Follow the same procedure as above or call the police station involved and speak to the Visible Policing (VisPol) head.

Keep in mind that you do not have to make a statement if you are only wishing to alert the police to something suspicious – just inform the officer of your suspicions and provide all relevant details.

If you want feedback, then you’ll need to provide the police with your details and may be asked to give a statement under oath.

If you want to report an Officer of the police service, you’ll need to request a meeting with the VisPol head or the Station Commissioner. It’s best to not discuss the matter with any other police office whilst you are waiting for your meeting, unless you have been invited to discuss the matter with a senior ranking official.

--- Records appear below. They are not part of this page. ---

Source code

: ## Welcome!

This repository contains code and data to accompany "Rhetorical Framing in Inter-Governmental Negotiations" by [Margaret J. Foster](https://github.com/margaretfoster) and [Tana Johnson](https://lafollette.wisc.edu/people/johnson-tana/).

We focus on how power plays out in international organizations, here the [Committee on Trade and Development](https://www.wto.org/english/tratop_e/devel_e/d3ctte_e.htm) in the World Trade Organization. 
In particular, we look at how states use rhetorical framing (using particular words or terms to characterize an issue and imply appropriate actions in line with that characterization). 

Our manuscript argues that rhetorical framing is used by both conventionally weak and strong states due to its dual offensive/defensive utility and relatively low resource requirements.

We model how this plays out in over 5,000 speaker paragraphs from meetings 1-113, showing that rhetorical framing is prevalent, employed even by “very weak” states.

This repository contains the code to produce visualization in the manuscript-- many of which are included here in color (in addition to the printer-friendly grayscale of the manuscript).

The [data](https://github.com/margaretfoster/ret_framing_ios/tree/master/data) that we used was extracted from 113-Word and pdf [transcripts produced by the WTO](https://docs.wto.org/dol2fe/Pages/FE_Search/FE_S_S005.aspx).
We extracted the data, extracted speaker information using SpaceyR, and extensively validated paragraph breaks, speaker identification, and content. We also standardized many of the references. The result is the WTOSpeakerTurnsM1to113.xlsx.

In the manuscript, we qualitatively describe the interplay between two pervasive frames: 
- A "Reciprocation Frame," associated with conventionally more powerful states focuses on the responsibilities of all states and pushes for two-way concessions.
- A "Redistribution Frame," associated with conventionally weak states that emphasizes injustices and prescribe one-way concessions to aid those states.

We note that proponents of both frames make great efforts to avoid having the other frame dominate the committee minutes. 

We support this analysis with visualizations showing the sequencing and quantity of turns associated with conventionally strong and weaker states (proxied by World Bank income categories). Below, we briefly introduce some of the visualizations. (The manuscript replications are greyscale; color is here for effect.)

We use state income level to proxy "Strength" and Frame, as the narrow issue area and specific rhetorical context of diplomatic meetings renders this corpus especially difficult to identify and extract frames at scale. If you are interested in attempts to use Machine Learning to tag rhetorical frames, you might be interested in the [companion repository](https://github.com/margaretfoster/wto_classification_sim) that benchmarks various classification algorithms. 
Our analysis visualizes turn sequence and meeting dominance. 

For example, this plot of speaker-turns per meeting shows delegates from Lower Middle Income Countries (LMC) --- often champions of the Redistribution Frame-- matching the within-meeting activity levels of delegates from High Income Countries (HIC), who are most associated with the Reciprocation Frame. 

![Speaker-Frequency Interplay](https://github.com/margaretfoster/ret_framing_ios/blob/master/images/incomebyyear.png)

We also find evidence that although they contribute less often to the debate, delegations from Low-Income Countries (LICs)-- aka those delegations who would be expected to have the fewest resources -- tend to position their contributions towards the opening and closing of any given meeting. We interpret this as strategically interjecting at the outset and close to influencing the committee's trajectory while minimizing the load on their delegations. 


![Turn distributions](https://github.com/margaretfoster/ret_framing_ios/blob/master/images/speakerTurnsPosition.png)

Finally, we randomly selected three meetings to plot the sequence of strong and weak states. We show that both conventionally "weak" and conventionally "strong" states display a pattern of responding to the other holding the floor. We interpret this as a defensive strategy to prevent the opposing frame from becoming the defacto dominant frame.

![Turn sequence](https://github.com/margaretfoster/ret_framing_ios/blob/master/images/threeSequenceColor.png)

If you wish to raise issues about the condition of police vehicles or how they have been driven, you can either call the station or ask to speak to the head pf logistics, or go to the station and request a meeting.

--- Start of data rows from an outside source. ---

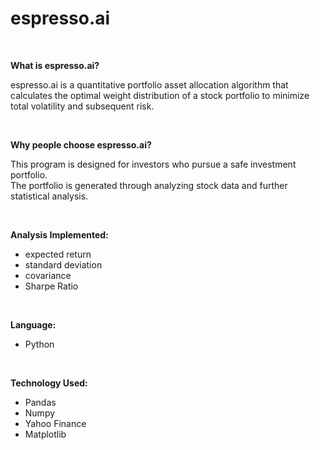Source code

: # espresso.ai

<br>

**What is espresso.ai?**

espresso.ai is a quantitative portfolio asset allocation algorithm that calculates the optimal weight distribution of a stock portfolio to minimize total  volatility and subsequent risk.

<br>

**Why people choose espresso.ai?**

This program is designed for investors who pursue a safe investment portfolio. <br>
The portfolio is generated through analyzing stock data and further statistical analysis. 

<br>

**Analysis Implemented:**
- expected return
- standard deviation
- covariance
- Sharpe Ratio

<br>

**Language:**
- Python

<br>

**Technology Used:**
- Pandas
- Numpy
- Yahoo Finance
- Matplotlib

If you have any evidence to support your complaint, please be ready to provide a copy.

Staying safe in Observatory

Secure your home, put up good perimeter lighting and sign up with an armed response company. Meet your neighbours, share contact numbers and stay in touch. If you park on the street, make sure you leave your car locked and don’t leave anything in sight.

If you are a visitor to Observatory, check the safety and security policy at your accommodation. Keep others staying at your accommodation aware of your movements and provide them with your mobile number. Lock up valuables in your room, and don’t leave valuables near open windows.

The Observatory Neighbourhood Watch runs a wide ranging WhatsApp group system. As a resident, you can get added to groups in your area.

To be added to street WhatsApp groups:
[email protected]

ONW general enquiries:
[email protected]

ONW membership enquiries:
[email protected]

In and around the hotspots (Lower Main Road and Station Road)

Be aware of your situation and the people around you. Stick to popular areas, try not to walk alone at night, and don’t walk around with belongings on show (mobile phone, cameras, headphones etc). When in restaurants and other public spaces, keep your valuables with you and don’t hang your bag over the back of your chair. Don’t leave wallets and cell phones on tables.

ATM crime is prevalent – do not allow your card out of sight, do not ever accept help from a stranger, and if your card gets stuck, do not move away from the ATM but follow the instructions on the ATM.

Please call the OBSID 24 hour control room on 021 447 1066 to report incidents or to request a walk-home service.

Think before you give money to someone on the street – rather consider giving your time, used clothing, non-perishable food items or money to organisations working with this community. Many of those living on the streets do have other places to stay, but choose to remain on the streets in order to pay for and feed their substance use disorder and earn an easy living.

By handing out cash, you’re often handing out a problem – to the person with a substance dependency, to those walking by who have to deal with antisocial behaviour, to the cleaning teams who often get called out to clean up human waste and mess, to law enforcement and SAPS officials who have their time taken up attending to petty crime and bylaw violations and to the shop owners who have premises on the busy streets of Observatory where those living on the streets tend to congregate.

Befriending a homeless person whilst you’re staying in Observatory might make you feel good – but be cautious! Don’t let people you don’t know well into your house, don’t hand out your personal details and remember – you get to go home and carry on with your life, that homeless person has to go back to a difficult life on the streets without you.

Think about the longer term impact you might be having – if you really want to help them, speak to us or one of our social development partners about sponsoring meals, access to services, rehabilitation and skills re-training.